BEGIN Task data

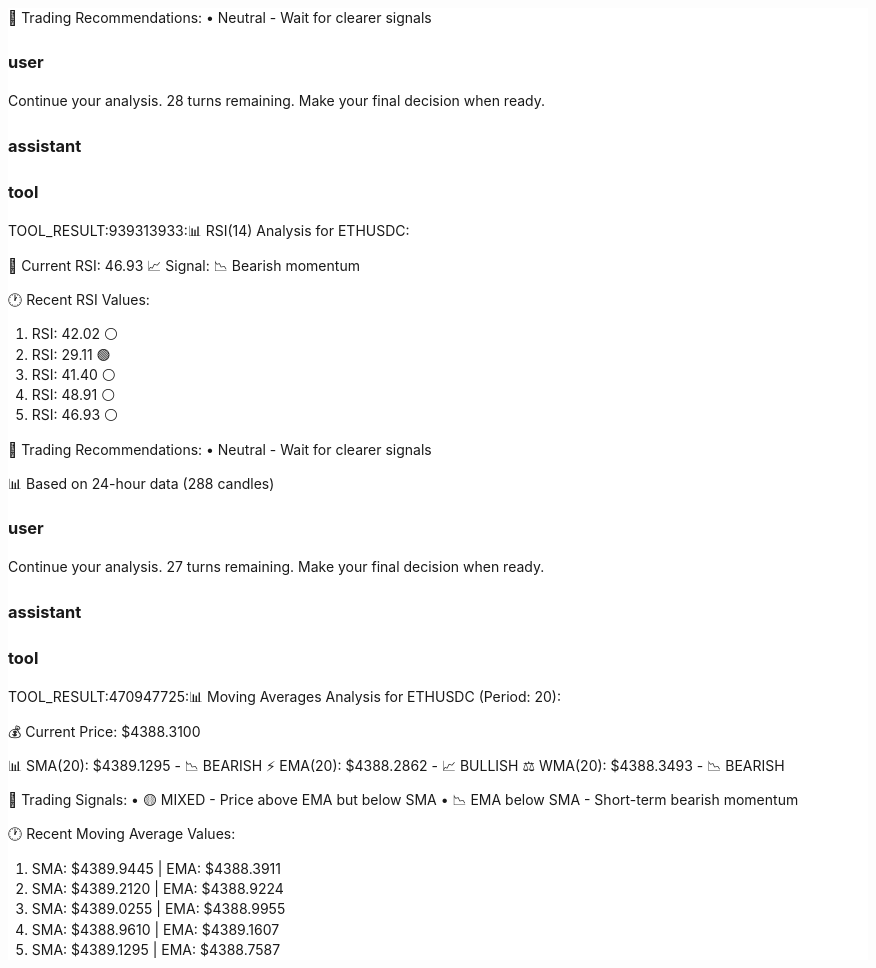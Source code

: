 🎯 Trading Recommendations:
  • Neutral - Wait for clearer signals


### user

Continue your analysis. 28 turns remaining. Make your final decision when ready.

### assistant



### tool

TOOL_RESULT:939313933:📊 RSI(14) Analysis for ETHUSDC:

🔢 Current RSI: 46.93
📈 Signal: 📉 Bearish momentum

🕐 Recent RSI Values:
  1. RSI: 42.02 ⚪
  2. RSI: 29.11 🟢
  3. RSI: 41.40 ⚪
  4. RSI: 48.91 ⚪
  5. RSI: 46.93 ⚪

🎯 Trading Recommendations:
  • Neutral - Wait for clearer signals

📊 Based on 24-hour data (288 candles)


### user

Continue your analysis. 27 turns remaining. Make your final decision when ready.

### assistant



### tool

TOOL_RESULT:470947725:📊 Moving Averages Analysis for ETHUSDC (Period: 20):

💰 Current Price: $4388.3100

📊 SMA(20): $4389.1295 - 📉 BEARISH
⚡ EMA(20): $4388.2862 - 📈 BULLISH
⚖️ WMA(20): $4388.3493 - 📉 BEARISH

🎯 Trading Signals:
  • 🟡 MIXED - Price above EMA but below SMA
  • 📉 EMA below SMA - Short-term bearish momentum

🕐 Recent Moving Average Values:
  1. SMA: $4389.9445 | EMA: $4388.3911
  2. SMA: $4389.2120 | EMA: $4388.9224
  3. SMA: $4389.0255 | EMA: $4388.9955
  4. SMA: $4388.9610 | EMA: $4389.1607
  5. SMA: $4389.1295 | EMA: $4388.7587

END Task data

Directions for this task:
Every record above should be set down exactly, with the pictures left out.

Expected answer:
Source code

: 🎯 Trading Recommendations:
  • Neutral - Wait for clearer signals


### user

Continue your analysis. 28 turns remaining. Make your final decision when ready.

### assistant



### tool

TOOL_RESULT:939313933:📊 RSI(14) Analysis for ETHUSDC:

🔢 Current RSI: 46.93
📈 Signal: 📉 Bearish momentum

🕐 Recent RSI Values:
  1. RSI: 42.02 ⚪
  2. RSI: 29.11 🟢
  3. RSI: 41.40 ⚪
  4. RSI: 48.91 ⚪
  5. RSI: 46.93 ⚪

🎯 Trading Recommendations:
  • Neutral - Wait for clearer signals

📊 Based on 24-hour data (288 candles)


### user

Continue your analysis. 27 turns remaining. Make your final decision when ready.

### assistant



### tool

TOOL_RESULT:470947725:📊 Moving Averages Analysis for ETHUSDC (Period: 20):

💰 Current Price: $4388.3100

📊 SMA(20): $4389.1295 - 📉 BEARISH
⚡ EMA(20): $4388.2862 - 📈 BULLISH
⚖️ WMA(20): $4388.3493 - 📉 BEARISH

🎯 Trading Signals:
  • 🟡 MIXED - Price above EMA but below SMA
  • 📉 EMA below SMA - Short-term bearish momentum

🕐 Recent Moving Average Values:
  1. SMA: $4389.9445 | EMA: $4388.3911
  2. SMA: $4389.2120 | EMA: $4388.9224
  3. SMA: $4389.0255 | EMA: $4388.9955
  4. SMA: $4388.9610 | EMA: $4389.1607
  5. SMA: $4389.1295 | EMA: $4388.7587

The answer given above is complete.